# New farm - how to organize pasture etc



## Degsy (Nov 17, 2013)

I moved to a new place last year and currently rent out about 4 1/2 of my 10 acres to a local farmer who pays me in hay. I have three horses, all quarter horse and they have about 2 1/2 acres of pasture. I am thinking about taking back the land that I'm renting out and turning to pasture and am trying to figure out exactly how I would be best organizing it.
The pole shed in the pic has a lean to to the south (towards bottom of pic)with with doors to stalls inside the shed. I also have an automatic waterer in the lean to and whatever I do, I'd like to have this central area be open to whatever paddock arrangement I come up with. Really fortunate to have this setup and semi blank canvass and want to get some ideas so I can make the most of it.

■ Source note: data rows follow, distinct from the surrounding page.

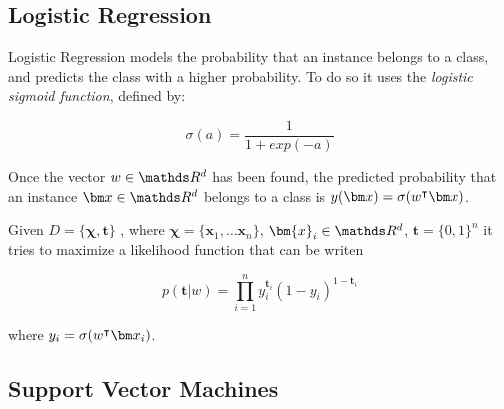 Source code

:   \subsection{Logistic Regression}
  \begin{pre-delivery}
    Logistic Regression models the probability that an instance belongs to
    a class, and predicts the class with a higher probability. To do so it
    uses the \textit{logistic sigmoid function}, defined by:

    \begin{equation}
      \sigma(a) = \frac{1}{1 + exp(-a)}
    \end{equation}

     Once the vector $w \in \reals^d$ has been found, the predicted probability
     that an instance $\vx \in \reals^d$ belongs to a class is
     $y(\vx) = \sigma(w^\transp\vx)$.


     Given
     $D = \{\bm{\chi}, \bm{t}\}$
     , where
     $\bm{\chi} = \{\bm{x}_1, \ldots \bm{x}_n\}$, $\bm{x}_i \in \reals^d$, $\bm{t} = \{0, 1\}^n$
     it tries to maximize a likelihood function that can be writen

     \begin{equation}
       p(\bm{t} | w) = \prod_{i = 1}^n y_i^{\bm{t}_i} (1 - y_i)^{1 - \bm{t}_i}
     \end{equation}

     where $y_i = \sigma(w^\transp\vx_i)$.

  \end{pre-delivery}
  \subsection{Support Vector Machines}

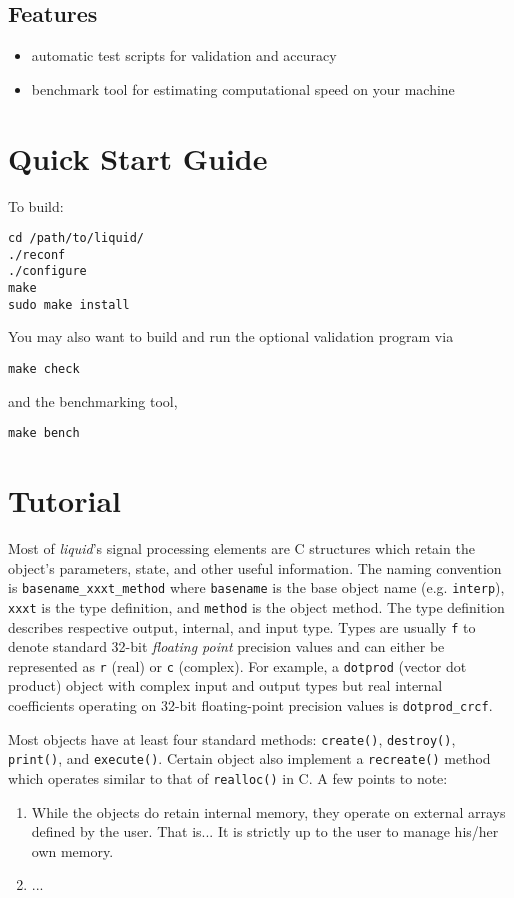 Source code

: \documentclass[11pt,twoside]{report}
\begin{document}
\subsection{Features}
\begin{itemize}
\item automatic test scripts for validation and accuracy
\item benchmark tool for estimating computational speed on your machine
\end{itemize}


\section{Quick Start Guide}
To build:
\begin{verbatim}
cd /path/to/liquid/
./reconf
./configure
make
sudo make install
\end{verbatim}
You may also want to build and run the optional validation program via
\begin{verbatim}
make check
\end{verbatim}
and the benchmarking tool,
\begin{verbatim}
make bench
\end{verbatim}

\section{Tutorial}
Most of {\it liquid}'s signal processing elements are C structures which
retain the object's parameters, state, and other useful information.
The naming convention is
{\tt basename\_xxxt\_method} where
{\tt basename} is the base object name (e.g. {\tt interp}),
{\tt xxxt} is the type definition, and
{\tt method} is the object method.
The type definition describes respective output, internal, and input type.
Types are usually {\tt f} to denote standard 32-bit {\it floating point}
precision values and can either be represented as {\tt r} (real) or {\tt c}
(complex).
For example, a {\tt dotprod} (vector dot product) object with complex input
and output types but real internal coefficients operating on 32-bit
floating-point precision values is {\tt dotprod\_crcf}.

Most objects have at least four standard methods:
{\tt create()},
{\tt destroy()},
{\tt print()},
and
{\tt execute()}.
Certain object also implement a {\tt recreate()} method which operates similar
to that of {\tt realloc()} in C.
A few points to note:
\begin{enumerate}
\item While the objects do retain internal memory, they operate on external
arrays defined by the user. That is... It is strictly up to the user to manage
his/her own memory.
\item ...
\end{enumerate}
\end{document}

If I were to use some of it for hay I have a farmer next door who would bale for me if I decided to go that route.
Unfortunately, as nice as the barn is, it's a set up for dairy and so not much use for horses.
I live in Minnesota. Would appreciate any advice and feedback.


----------



## Saddlebag (Jan 17, 2011)

Have you checked the price of hay lately? You might want to reconsider turning hay field into pasture. When the grass is in a major growth stage, you don't want the horses on pasture during that time. The worst time is late spring with cool nights and fairly warm days and again in late Aug. when again the evening are cool and days quite warm. After summer heat the grass goes thro a growth stage again.


----------



## stevenson (Sep 12, 2011)

I love to get 'free' hay. With outrageous hay prices I would keep the hay field leased to the neighbor. If you really want more pasture i would take back just the portion that is directly in front of your current pasture.


----------